--- EXERCISE BRIEF ---
Go through the data below and count every line that has the word "week". Return only the count.

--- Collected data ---
Start of Block

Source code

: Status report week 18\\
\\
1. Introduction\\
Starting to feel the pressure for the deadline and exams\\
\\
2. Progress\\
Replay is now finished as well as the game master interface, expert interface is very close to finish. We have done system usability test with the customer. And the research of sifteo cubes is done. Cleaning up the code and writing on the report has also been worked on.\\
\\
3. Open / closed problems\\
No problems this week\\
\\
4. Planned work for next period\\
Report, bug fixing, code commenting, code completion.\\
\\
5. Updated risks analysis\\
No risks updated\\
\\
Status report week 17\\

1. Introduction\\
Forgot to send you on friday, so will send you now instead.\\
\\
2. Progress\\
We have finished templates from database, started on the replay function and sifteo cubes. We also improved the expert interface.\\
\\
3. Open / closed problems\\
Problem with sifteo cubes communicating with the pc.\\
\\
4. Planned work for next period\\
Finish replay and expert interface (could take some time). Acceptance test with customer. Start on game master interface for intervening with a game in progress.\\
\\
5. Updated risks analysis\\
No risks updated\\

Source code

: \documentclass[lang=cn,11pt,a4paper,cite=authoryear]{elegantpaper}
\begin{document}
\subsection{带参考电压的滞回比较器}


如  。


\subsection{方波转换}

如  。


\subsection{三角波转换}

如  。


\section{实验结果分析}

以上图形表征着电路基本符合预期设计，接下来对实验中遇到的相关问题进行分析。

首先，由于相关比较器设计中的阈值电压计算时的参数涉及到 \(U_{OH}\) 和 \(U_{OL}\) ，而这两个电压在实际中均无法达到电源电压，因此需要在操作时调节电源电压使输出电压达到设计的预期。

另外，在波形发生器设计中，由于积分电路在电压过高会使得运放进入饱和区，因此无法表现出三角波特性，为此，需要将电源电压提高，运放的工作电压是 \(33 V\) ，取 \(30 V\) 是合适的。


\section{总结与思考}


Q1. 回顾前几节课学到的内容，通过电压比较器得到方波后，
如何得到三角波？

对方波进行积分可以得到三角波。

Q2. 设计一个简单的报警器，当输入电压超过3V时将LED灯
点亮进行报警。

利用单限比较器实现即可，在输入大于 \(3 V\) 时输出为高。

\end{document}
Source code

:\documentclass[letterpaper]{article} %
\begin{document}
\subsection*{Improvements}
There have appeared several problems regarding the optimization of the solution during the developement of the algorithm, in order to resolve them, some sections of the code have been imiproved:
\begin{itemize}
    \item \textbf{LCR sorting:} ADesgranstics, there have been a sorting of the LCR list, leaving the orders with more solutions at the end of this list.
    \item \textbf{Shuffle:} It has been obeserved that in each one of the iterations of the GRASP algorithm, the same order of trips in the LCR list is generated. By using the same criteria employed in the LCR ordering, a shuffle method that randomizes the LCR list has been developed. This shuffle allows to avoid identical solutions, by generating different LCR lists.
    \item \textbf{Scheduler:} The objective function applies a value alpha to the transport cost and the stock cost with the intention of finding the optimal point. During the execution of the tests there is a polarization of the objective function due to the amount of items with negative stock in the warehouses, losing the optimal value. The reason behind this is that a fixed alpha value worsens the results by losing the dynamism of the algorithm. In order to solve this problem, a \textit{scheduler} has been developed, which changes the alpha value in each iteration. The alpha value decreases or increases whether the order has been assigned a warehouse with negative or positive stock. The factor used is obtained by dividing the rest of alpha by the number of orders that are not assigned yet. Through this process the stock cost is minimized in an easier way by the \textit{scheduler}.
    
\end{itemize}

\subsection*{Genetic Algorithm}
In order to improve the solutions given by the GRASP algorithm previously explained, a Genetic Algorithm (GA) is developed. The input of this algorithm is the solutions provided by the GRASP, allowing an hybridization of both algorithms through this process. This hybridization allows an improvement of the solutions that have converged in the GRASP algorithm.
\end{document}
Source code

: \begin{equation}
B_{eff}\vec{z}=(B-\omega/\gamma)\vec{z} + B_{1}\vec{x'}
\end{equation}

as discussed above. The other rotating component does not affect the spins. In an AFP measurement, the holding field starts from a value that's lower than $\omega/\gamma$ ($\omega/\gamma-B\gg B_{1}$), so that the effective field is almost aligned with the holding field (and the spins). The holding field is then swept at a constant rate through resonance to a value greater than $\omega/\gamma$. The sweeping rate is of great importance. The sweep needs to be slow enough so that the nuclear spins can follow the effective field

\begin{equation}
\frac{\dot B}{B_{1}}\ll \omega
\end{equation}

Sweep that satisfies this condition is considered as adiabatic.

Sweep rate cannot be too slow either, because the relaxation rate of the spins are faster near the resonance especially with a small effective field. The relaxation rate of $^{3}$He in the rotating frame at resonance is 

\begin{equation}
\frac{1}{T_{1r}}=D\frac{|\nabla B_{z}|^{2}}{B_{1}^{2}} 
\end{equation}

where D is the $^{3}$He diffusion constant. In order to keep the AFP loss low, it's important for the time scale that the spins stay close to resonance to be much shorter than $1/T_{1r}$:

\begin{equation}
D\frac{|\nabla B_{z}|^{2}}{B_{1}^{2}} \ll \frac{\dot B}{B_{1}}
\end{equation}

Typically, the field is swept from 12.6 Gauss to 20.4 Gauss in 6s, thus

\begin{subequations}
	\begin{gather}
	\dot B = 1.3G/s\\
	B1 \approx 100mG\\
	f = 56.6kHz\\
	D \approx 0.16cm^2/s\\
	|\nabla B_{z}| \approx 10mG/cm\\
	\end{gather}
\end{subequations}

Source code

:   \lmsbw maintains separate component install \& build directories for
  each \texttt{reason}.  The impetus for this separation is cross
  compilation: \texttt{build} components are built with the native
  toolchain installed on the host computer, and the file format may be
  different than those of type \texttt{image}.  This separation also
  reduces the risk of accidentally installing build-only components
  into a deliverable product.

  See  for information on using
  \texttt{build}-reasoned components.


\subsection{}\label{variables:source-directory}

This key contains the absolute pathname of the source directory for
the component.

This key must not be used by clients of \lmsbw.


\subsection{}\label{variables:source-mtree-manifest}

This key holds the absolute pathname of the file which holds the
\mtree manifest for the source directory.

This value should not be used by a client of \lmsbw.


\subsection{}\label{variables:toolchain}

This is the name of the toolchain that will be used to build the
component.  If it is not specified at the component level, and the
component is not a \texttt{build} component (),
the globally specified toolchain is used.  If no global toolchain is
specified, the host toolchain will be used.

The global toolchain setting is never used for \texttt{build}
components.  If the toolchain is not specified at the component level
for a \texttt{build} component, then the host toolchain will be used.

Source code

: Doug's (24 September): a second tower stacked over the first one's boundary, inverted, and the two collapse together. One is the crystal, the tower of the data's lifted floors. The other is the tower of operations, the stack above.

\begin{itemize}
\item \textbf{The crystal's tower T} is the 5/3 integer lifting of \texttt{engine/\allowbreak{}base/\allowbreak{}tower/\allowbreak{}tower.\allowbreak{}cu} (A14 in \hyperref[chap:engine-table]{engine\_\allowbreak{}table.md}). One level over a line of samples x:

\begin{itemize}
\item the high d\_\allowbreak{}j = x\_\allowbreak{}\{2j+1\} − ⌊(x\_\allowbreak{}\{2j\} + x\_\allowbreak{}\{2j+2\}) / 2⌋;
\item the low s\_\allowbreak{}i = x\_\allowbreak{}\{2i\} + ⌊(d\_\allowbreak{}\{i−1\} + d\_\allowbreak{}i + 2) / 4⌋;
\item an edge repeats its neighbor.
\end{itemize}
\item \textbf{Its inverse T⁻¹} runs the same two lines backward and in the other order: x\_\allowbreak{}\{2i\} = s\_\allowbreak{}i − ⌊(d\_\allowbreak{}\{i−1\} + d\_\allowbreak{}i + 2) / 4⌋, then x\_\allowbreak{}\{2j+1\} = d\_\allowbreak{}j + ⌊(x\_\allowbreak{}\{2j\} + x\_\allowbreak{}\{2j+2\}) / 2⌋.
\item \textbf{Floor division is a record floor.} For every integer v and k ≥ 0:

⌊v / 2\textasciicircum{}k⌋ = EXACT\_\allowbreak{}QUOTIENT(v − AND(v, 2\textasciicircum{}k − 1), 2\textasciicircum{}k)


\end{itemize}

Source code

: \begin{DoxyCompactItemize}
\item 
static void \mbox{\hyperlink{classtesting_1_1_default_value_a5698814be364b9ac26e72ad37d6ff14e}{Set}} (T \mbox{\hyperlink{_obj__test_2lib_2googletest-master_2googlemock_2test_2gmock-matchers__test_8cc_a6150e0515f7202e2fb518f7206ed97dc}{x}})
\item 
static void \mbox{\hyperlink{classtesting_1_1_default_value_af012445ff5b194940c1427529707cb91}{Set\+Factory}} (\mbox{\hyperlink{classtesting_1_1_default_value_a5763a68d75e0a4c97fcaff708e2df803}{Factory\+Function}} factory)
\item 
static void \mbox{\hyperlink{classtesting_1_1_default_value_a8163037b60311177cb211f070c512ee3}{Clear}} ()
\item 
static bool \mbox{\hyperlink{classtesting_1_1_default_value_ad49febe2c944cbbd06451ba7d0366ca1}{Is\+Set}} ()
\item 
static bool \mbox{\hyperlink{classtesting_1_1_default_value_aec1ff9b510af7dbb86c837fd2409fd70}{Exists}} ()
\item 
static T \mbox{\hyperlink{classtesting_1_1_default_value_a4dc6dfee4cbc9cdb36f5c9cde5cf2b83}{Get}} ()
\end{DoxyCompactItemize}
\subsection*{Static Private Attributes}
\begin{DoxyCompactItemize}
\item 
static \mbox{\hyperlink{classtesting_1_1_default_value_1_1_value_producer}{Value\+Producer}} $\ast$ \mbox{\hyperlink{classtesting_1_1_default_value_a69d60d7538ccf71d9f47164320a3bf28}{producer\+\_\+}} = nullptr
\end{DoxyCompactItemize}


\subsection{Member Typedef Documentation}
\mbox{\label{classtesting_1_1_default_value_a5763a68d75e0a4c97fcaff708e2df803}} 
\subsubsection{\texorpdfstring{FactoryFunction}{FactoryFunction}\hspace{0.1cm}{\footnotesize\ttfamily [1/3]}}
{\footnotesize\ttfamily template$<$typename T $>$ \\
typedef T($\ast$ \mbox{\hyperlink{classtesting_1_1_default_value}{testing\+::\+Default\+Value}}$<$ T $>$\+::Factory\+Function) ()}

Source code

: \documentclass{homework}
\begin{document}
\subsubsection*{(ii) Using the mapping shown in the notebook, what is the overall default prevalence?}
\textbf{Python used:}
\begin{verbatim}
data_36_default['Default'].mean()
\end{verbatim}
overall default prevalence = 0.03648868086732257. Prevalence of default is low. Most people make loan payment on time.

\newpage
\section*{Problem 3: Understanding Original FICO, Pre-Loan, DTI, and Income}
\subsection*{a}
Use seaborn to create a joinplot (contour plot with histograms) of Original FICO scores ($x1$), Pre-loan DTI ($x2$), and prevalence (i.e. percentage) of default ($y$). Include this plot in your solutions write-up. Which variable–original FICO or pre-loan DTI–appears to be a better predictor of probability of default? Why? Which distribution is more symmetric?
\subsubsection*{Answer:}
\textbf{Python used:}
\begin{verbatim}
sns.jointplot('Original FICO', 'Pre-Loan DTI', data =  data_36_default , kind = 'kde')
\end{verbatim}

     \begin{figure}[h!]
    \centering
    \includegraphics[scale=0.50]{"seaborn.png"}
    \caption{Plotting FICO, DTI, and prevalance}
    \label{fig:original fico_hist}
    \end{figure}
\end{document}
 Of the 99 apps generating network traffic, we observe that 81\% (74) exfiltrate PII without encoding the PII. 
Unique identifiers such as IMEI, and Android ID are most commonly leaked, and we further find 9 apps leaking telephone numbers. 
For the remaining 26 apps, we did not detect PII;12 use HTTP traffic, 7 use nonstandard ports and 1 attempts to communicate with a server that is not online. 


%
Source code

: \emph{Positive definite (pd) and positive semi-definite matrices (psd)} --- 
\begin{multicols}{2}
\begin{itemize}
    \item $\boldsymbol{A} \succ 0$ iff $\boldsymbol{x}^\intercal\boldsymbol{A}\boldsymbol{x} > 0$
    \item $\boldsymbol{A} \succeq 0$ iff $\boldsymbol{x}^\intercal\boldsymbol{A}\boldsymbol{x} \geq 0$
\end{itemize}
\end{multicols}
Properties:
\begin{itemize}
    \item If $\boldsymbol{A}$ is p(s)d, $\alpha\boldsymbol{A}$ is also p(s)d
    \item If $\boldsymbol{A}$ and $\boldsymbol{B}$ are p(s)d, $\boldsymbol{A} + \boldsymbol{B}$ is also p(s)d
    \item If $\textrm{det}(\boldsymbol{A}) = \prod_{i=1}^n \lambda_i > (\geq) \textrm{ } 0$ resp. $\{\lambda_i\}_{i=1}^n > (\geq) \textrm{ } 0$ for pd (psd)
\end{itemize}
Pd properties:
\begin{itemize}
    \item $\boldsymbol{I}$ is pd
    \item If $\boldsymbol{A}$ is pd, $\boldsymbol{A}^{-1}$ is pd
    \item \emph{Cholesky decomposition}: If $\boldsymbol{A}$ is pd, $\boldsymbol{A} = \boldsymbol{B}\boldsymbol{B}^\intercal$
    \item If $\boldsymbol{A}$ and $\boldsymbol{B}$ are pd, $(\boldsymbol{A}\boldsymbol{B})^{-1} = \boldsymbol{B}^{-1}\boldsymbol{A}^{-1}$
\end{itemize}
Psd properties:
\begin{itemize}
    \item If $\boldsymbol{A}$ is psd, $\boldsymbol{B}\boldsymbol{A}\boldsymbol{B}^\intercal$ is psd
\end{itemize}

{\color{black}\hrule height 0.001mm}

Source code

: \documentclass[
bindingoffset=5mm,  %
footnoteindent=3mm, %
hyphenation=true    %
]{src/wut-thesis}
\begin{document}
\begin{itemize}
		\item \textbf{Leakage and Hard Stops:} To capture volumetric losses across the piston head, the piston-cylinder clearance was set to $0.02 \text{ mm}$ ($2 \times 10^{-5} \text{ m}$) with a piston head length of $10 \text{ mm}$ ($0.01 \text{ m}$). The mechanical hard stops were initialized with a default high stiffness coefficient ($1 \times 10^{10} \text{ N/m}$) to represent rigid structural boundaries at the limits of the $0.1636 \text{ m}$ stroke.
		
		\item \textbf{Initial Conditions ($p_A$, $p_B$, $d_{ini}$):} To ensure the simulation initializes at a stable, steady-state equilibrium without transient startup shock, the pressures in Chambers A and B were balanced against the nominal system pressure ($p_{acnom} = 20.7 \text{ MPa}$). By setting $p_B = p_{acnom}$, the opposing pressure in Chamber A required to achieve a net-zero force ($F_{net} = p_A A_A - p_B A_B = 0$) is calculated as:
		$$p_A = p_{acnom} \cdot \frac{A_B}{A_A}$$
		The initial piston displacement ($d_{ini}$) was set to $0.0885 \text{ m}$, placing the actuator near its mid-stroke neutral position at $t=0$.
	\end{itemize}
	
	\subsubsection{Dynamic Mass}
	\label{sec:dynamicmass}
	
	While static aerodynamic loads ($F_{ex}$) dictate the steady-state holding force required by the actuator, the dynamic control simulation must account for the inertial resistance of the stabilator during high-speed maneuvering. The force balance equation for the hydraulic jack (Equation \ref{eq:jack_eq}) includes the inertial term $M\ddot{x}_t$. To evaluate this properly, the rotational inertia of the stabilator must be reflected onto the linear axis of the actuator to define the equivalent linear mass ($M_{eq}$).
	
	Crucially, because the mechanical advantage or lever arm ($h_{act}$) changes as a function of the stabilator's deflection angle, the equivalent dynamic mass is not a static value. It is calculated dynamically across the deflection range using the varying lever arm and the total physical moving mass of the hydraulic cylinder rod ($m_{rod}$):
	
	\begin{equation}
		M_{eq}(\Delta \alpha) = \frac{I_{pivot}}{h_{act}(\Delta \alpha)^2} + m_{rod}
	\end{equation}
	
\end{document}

End of Block

--- TASK OUTPUT ---
3